Proposal: Add singleton function to Data.List module

Simon Peyton Jones simonpj at microsoft.com
Wed Aug 21 12:31:27 UTC 2019


Once you’ve done that reframe, you can notice that there’s a lack of understanding toward which the appropriate emotional stance is curiosity, not dismissiveness. A lot of people have clearly expressed in this thread that they would benefit from this function, and when you assert as fact that such benefit does not exist, you’re implicitly dismissing and devaluing their experience.
I strongly endorse Nathan’s point here.

I think that a lot of the dismissiveness/devaluing is entirely unintentional -- but that does not reduce its harmful effects.   Nathan does us a service by bringing it to consciousness.  As he says, we can do better than this.

I like the emphasis on curiosity.  The GHC Steering Committee has adopted guidelines<https://github.com/ghc-proposals/ghc-proposals/blob/master/GRC.rst> with similar vocabulary.

Simon

From: Libraries <libraries-bounces at haskell.org> On Behalf Of Nathan Bouscal
Sent: 21 August 2019 11:22
To: Haskell Libraries <libraries at haskell.org>
Subject: Re: Proposal: Add singleton function to Data.List module

Hi all,

I would strongly encourage anyone inclined to say things like “there's no benefit in having the function” to consider reframing the sentiment as “I wouldn’t benefit from having the function, and don’t understand the benefit others will gain.” Once you’ve done that reframe, you can notice that there’s a lack of understanding toward which the appropriate emotional stance is curiosity, not dismissiveness. A lot of people have clearly expressed in this thread that they would benefit from this function, and when you assert as fact that such benefit does not exist, you’re implicitly dismissing and devaluing their experience.

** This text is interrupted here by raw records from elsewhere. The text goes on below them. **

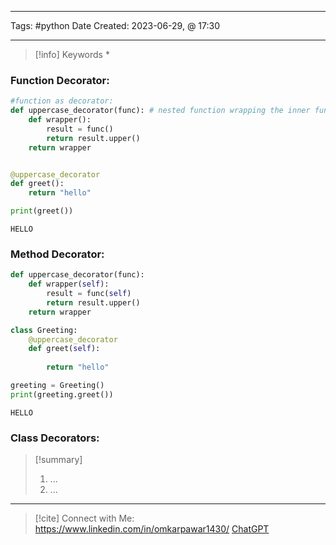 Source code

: ------------------------- 
Tags: #python 
Date Created:  2023-06-29, @ 17:30

---
>[!info] Keywords
>*


### Function Decorator:

```python
#function as decorator: 
def uppercase_decorator(func): # nested function wrapping the inner function
    def wrapper():
        result = func()
        return result.upper()
    return wrapper


@uppercase_decorator
def greet():
    return "hello"

print(greet())
```

```output
HELLO
```

### Method Decorator: 

```python
def uppercase_decorator(func):
    def wrapper(self):
        result = func(self)
        return result.upper()
    return wrapper

class Greeting:
    @uppercase_decorator
    def greet(self):
        
        return "hello"

greeting = Greeting()
print(greeting.greet())
```

```output
HELLO
```

### Class Decorators:


>[!summary] 
>1. ...
>2. ...

----
>[!cite]
> Connect with Me: https://www.linkedin.com/in/omkarpawar1430/
> [ChatGPT](https://chat.openai.com/)
> 
> 

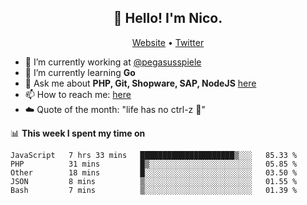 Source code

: <h2 align="center">👋 Hello! I'm Nico.</h2>
<p align="center">
  <a href="https://gruselhaus.com">Website</a> •
  <a href="https://twitter.com/NicoFinkernagel">Twitter</a>
</p>


- 🔭 I’m currently working at [@pegasusspiele](https://github.com/pegasusspiele)
- 🌱 I’m currently learning **Go**
- 💬 Ask me about **PHP, Git, Shopware, SAP, NodeJS** [here](https://github.com/gruselhaus/gruselhaus/issues)
- 📫 How to reach me: [here](https://github.com/gruselhaus/gruselhaus/issues)
- ☁️ Quote of the month: "life has no ctrl-z 🌴"

📊 **This week I spent my time on**
<!--START_SECTION:waka-->
```text
JavaScript   7 hrs 33 mins   █████████████████████▒░░░   85.33 % 
PHP          31 mins         █▒░░░░░░░░░░░░░░░░░░░░░░░   05.85 % 
Other        18 mins         █░░░░░░░░░░░░░░░░░░░░░░░░   03.50 % 
JSON         8 mins          ▒░░░░░░░░░░░░░░░░░░░░░░░░   01.55 % 
Bash         7 mins          ▒░░░░░░░░░░░░░░░░░░░░░░░░   01.39 % 
```
<!--END_SECTION:waka-->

Independent of any technical merits or readability concerns per se, there is a signaling aspect to this discussion. Already this thread has been referenced many times on social media, and it’s sending a very loud signal: “we don’t want you here”. Not because of the content of the discussion, but because of its tone. I happen to think that Haskell is a fantastic language for beginners, and I’ve been watching in real time as potential learners are deciding it isn’t for them. I’ve also been seeing experienced Haskellers deciding it’s not worth it to participate in the libraries process. You can argue as much as you want that people are wrong to get that signal from this thread, that they’re misinterpreting the comments here, etc, but none of that changes the outcome. We can do better than this.


On the proposal itself: I’ve been writing Haskell for several years now and have founded a company that uses Haskell in production, so I’d like to think I’m at least a step or two beyond “beginner”, and yet I cannot recall the last time I saw (:[]) in my code or anyone else’s, and seeing it here caused me to double-take and take a moment to mentally parse it. If that’s the case for me, I’m sure it must be far worse for an actual beginner. Building things by composing primitives is good, but if anyone put this operator into my codebase I’d likely flag it in code review. Readability isn’t about whether it’s possible to read something, it’s about how easy it is to read, and for me this operator doesn’t pass that test. Personally I tend to use pure, but a monomorphic option would be better. I would happily change to using singleton if it becomes available, and am a +1 on the proposal for both List and NonEmpty.